Stored data:
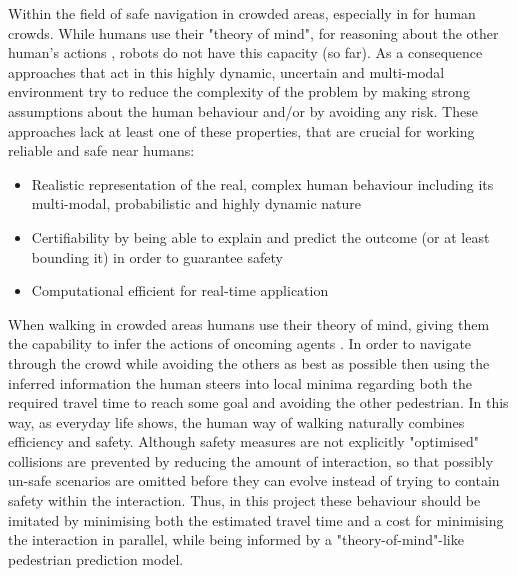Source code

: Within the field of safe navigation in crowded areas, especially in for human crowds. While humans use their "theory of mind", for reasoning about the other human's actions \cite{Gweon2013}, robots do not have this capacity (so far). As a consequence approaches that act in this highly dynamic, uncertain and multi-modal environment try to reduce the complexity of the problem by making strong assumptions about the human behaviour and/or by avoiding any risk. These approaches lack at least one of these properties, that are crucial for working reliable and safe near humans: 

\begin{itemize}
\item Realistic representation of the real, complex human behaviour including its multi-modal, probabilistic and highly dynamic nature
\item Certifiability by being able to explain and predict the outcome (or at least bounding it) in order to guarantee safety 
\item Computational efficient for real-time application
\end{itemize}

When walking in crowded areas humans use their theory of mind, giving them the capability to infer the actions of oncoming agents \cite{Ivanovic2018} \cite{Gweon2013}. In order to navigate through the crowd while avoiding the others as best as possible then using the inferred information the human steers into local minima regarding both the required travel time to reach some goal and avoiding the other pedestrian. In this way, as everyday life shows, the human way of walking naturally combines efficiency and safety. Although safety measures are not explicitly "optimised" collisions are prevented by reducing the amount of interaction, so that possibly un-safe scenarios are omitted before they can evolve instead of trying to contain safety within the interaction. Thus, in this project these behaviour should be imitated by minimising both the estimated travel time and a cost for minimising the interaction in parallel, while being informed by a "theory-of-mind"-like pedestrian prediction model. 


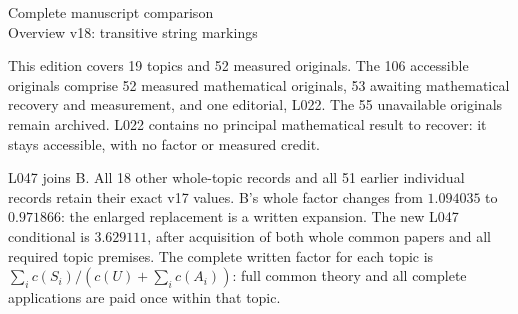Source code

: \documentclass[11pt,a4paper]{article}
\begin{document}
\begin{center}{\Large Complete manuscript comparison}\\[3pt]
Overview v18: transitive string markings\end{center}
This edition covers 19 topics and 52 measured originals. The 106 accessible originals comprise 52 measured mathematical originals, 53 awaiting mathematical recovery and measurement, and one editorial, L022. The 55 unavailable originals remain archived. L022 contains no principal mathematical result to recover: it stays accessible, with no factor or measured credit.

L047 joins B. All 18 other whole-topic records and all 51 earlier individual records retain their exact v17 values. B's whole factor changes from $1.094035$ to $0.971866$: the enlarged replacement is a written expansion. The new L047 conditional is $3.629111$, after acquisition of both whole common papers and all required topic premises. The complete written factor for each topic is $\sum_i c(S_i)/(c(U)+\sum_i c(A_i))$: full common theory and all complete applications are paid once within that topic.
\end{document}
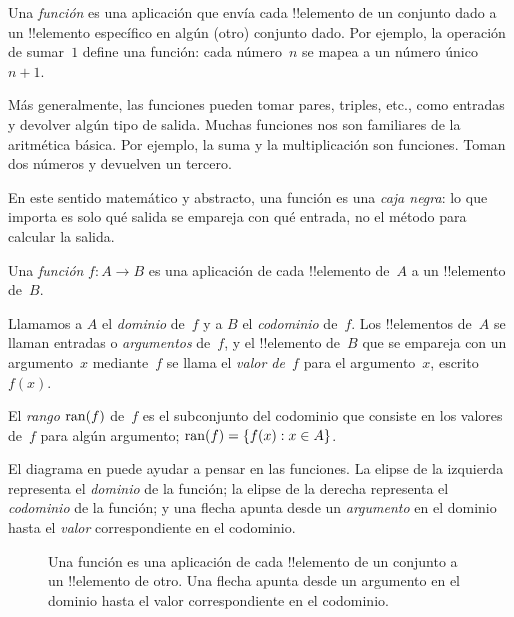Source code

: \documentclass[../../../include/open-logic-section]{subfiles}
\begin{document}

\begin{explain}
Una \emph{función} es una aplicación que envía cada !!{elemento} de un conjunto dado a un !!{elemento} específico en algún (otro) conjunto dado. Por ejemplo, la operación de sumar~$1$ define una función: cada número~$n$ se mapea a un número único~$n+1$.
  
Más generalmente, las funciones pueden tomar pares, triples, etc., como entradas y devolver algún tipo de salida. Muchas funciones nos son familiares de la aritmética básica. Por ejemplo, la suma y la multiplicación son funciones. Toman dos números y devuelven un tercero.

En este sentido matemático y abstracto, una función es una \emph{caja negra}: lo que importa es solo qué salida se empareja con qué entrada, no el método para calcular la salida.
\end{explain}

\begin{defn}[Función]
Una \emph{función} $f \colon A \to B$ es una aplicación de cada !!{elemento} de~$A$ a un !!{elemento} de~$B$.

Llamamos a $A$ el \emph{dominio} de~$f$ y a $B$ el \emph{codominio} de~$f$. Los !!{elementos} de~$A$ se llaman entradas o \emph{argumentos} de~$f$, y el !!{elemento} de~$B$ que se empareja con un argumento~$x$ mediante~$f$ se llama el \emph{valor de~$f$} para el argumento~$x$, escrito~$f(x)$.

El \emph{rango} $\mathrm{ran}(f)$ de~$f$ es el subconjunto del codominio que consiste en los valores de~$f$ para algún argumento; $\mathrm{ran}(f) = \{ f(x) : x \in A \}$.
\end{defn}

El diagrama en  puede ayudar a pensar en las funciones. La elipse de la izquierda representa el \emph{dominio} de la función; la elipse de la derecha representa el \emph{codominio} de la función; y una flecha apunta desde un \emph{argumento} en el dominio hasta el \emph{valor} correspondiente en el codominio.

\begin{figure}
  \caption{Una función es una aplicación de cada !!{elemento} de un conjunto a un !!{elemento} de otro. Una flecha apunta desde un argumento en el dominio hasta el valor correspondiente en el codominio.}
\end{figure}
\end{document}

Task prompt => From the first line to the last, set down the records exactly, leaving out images.

Exercise output =>
Source code

: Within the field of safe navigation in crowded areas, especially in for human crowds. While humans use their "theory of mind", for reasoning about the other human's actions \cite{Gweon2013}, robots do not have this capacity (so far). As a consequence approaches that act in this highly dynamic, uncertain and multi-modal environment try to reduce the complexity of the problem by making strong assumptions about the human behaviour and/or by avoiding any risk. These approaches lack at least one of these properties, that are crucial for working reliable and safe near humans: 

\begin{itemize}
\item Realistic representation of the real, complex human behaviour including its multi-modal, probabilistic and highly dynamic nature
\item Certifiability by being able to explain and predict the outcome (or at least bounding it) in order to guarantee safety 
\item Computational efficient for real-time application
\end{itemize}

When walking in crowded areas humans use their theory of mind, giving them the capability to infer the actions of oncoming agents \cite{Ivanovic2018} \cite{Gweon2013}. In order to navigate through the crowd while avoiding the others as best as possible then using the inferred information the human steers into local minima regarding both the required travel time to reach some goal and avoiding the other pedestrian. In this way, as everyday life shows, the human way of walking naturally combines efficiency and safety. Although safety measures are not explicitly "optimised" collisions are prevented by reducing the amount of interaction, so that possibly un-safe scenarios are omitted before they can evolve instead of trying to contain safety within the interaction. Thus, in this project these behaviour should be imitated by minimising both the estimated travel time and a cost for minimising the interaction in parallel, while being informed by a "theory-of-mind"-like pedestrian prediction model. 


Source code

: \documentclass[11pt,a4paper]{article}
\begin{document}
\begin{center}{\Large Complete manuscript comparison}\\[3pt]
Overview v18: transitive string markings\end{center}
This edition covers 19 topics and 52 measured originals. The 106 accessible originals comprise 52 measured mathematical originals, 53 awaiting mathematical recovery and measurement, and one editorial, L022. The 55 unavailable originals remain archived. L022 contains no principal mathematical result to recover: it stays accessible, with no factor or measured credit.

L047 joins B. All 18 other whole-topic records and all 51 earlier individual records retain their exact v17 values. B's whole factor changes from $1.094035$ to $0.971866$: the enlarged replacement is a written expansion. The new L047 conditional is $3.629111$, after acquisition of both whole common papers and all required topic premises. The complete written factor for each topic is $\sum_i c(S_i)/(c(U)+\sum_i c(A_i))$: full common theory and all complete applications are paid once within that topic.
\end{document}
Source code

: \documentclass[../../../include/open-logic-section]{subfiles}
\begin{document}

\begin{explain}
Una \emph{función} es una aplicación que envía cada !!{elemento} de un conjunto dado a un !!{elemento} específico en algún (otro) conjunto dado. Por ejemplo, la operación de sumar~$1$ define una función: cada número~$n$ se mapea a un número único~$n+1$.
  
Más generalmente, las funciones pueden tomar pares, triples, etc., como entradas y devolver algún tipo de salida. Muchas funciones nos son familiares de la aritmética básica. Por ejemplo, la suma y la multiplicación son funciones. Toman dos números y devuelven un tercero.

En este sentido matemático y abstracto, una función es una \emph{caja negra}: lo que importa es solo qué salida se empareja con qué entrada, no el método para calcular la salida.
\end{explain}

\begin{defn}[Función]
Una \emph{función} $f \colon A \to B$ es una aplicación de cada !!{elemento} de~$A$ a un !!{elemento} de~$B$.

Llamamos a $A$ el \emph{dominio} de~$f$ y a $B$ el \emph{codominio} de~$f$. Los !!{elementos} de~$A$ se llaman entradas o \emph{argumentos} de~$f$, y el !!{elemento} de~$B$ que se empareja con un argumento~$x$ mediante~$f$ se llama el \emph{valor de~$f$} para el argumento~$x$, escrito~$f(x)$.

El \emph{rango} $\mathrm{ran}(f)$ de~$f$ es el subconjunto del codominio que consiste en los valores de~$f$ para algún argumento; $\mathrm{ran}(f) = \{ f(x) : x \in A \}$.
\end{defn}

El diagrama en  puede ayudar a pensar en las funciones. La elipse de la izquierda representa el \emph{dominio} de la función; la elipse de la derecha representa el \emph{codominio} de la función; y una flecha apunta desde un \emph{argumento} en el dominio hasta el \emph{valor} correspondiente en el codominio.

\begin{figure}
  \caption{Una función es una aplicación de cada !!{elemento} de un conjunto a un !!{elemento} de otro. Una flecha apunta desde un argumento en el dominio hasta el valor correspondiente en el codominio.}
\end{figure}
\end{document}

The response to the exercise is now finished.